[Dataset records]
Content starts
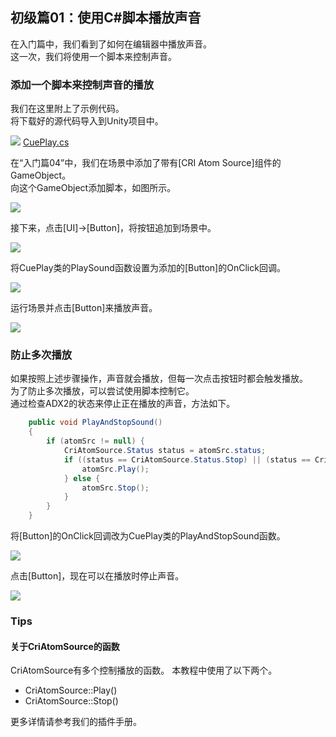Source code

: ## 初级篇01：使用C#脚本播放声音

在入门篇中，我们看到了如何在编辑器中播放声音。<br/>
这一次，我们将使用一个脚本来控制声音。

### 添加一个脚本来控制声音的播放
我们在这里附上了示例代码。<br/>
将下载好的源代码导入到Unity项目中。

![](images/data.png) <a href="code/CuePlay.cs" target="_blank">CuePlay.cs</a>

在“入门篇04”中，我们在场景中添加了带有[CRI Atom Source]组件的GameObject。<br/>
向这个GameObject添加脚本，如图所示。

![](images/unity0501.png)

接下来，点击[UI]→[Button]，将按钮追加到场景中。

![](images/unity0502.png)

将CuePlay类的PlaySound函数设置为添加的[Button]的OnClick回调。

![](images/Unity0503.png)

运行场景并点击[Button]来播放声音。

![](images/unity0504.png)

### 防止多次播放
如果按照上述步骤操作，声音就会播放，但每一次点击按钮时都会触发播放。<br/>
为了防止多次播放，可以尝试使用脚本控制它。<br/>
通过检查ADX2的状态来停止正在播放的声音，方法如下。

```csharp
    public void PlayAndStopSound()
    {
        if (atomSrc != null) {
            CriAtomSource.Status status = atomSrc.status;
            if ((status == CriAtomSource.Status.Stop) || (status == CriAtomSource.Status.PlayEnd)) {
                atomSrc.Play();
            } else {
                atomSrc.Stop();
            }
        }
    }
```

将[Button]的OnClick回调改为CuePlay类的PlayAndStopSound函数。

![](images/unity0505.png)

点击[Button]，现在可以在播放时停止声音。

![](images/unity0506.png)

### Tips
#### 关于CriAtomSource的函数
CriAtomSource有多个控制播放的函数。
本教程中使用了以下两个。
* CriAtomSource::Play()
* CriAtomSource::Stop()

更多详情请参考我们的插件手册。
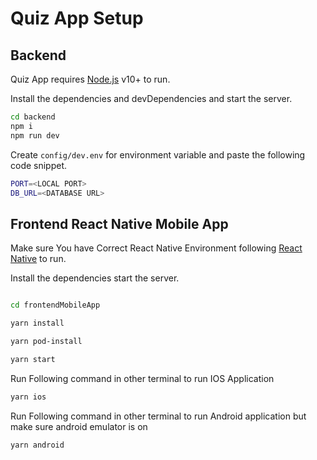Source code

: # Quiz App Setup

## Backend

Quiz App requires [Node.js](https://nodejs.org/) v10+ to run.

Install the dependencies and devDependencies and start the server.

```sh
cd backend
npm i
npm run dev
```

Create `config/dev.env` for environment variable and paste the following code snippet.

```sh
PORT=<LOCAL PORT>
DB_URL=<DATABASE URL>
```

## Frontend React Native Mobile App

Make sure You have Correct React Native Environment following [React Native](https://reactnative.dev/docs/environment-setup) to run.

Install the dependencies start the server.

```sh

cd frontendMobileApp

yarn install

yarn pod-install

yarn start

```

Run Following command in other terminal to run IOS Application

```sh
yarn ios
```

Run Following command in other terminal to run Android application but make sure android emulator is on

```sh
yarn android
```
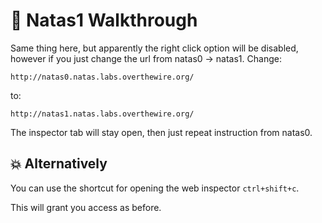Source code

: # 🔐 Natas1 Walkthrough

Same thing here, but apparently the right click option will be disabled, however if you
just change the url from natas0 -> natas1. Change:
```
http://natas0.natas.labs.overthewire.org/
```
to:
```
http://natas1.natas.labs.overthewire.org/
```
The inspector tab will stay open, then just repeat instruction from natas0.



## :boom: Alternatively
You can use the shortcut for opening the web inspector `ctrl+shift+c`.

This will grant you access as before.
Content ends
### The problem
Repeat exactly the lines from the first line of the records above through the line containing "#### 关于CriAtomSource的函数", both included. Leave out the pictures.

### Response to this exercise
Source code

: ## 初级篇01：使用C#脚本播放声音

在入门篇中，我们看到了如何在编辑器中播放声音。<br/>
这一次，我们将使用一个脚本来控制声音。

### 添加一个脚本来控制声音的播放
我们在这里附上了示例代码。<br/>
将下载好的源代码导入到Unity项目中。

![](images/data.png) <a href="code/CuePlay.cs" target="_blank">CuePlay.cs</a>

在“入门篇04”中，我们在场景中添加了带有[CRI Atom Source]组件的GameObject。<br/>
向这个GameObject添加脚本，如图所示。

![](images/unity0501.png)

接下来，点击[UI]→[Button]，将按钮追加到场景中。

![](images/unity0502.png)

将CuePlay类的PlaySound函数设置为添加的[Button]的OnClick回调。

![](images/Unity0503.png)

运行场景并点击[Button]来播放声音。

![](images/unity0504.png)

### 防止多次播放
如果按照上述步骤操作，声音就会播放，但每一次点击按钮时都会触发播放。<br/>
为了防止多次播放，可以尝试使用脚本控制它。<br/>
通过检查ADX2的状态来停止正在播放的声音，方法如下。

```csharp
    public void PlayAndStopSound()
    {
        if (atomSrc != null) {
            CriAtomSource.Status status = atomSrc.status;
            if ((status == CriAtomSource.Status.Stop) || (status == CriAtomSource.Status.PlayEnd)) {
                atomSrc.Play();
            } else {
                atomSrc.Stop();
            }
        }
    }
```

将[Button]的OnClick回调改为CuePlay类的PlayAndStopSound函数。

![](images/unity0505.png)

点击[Button]，现在可以在播放时停止声音。

![](images/unity0506.png)

### Tips
#### 关于CriAtomSource的函数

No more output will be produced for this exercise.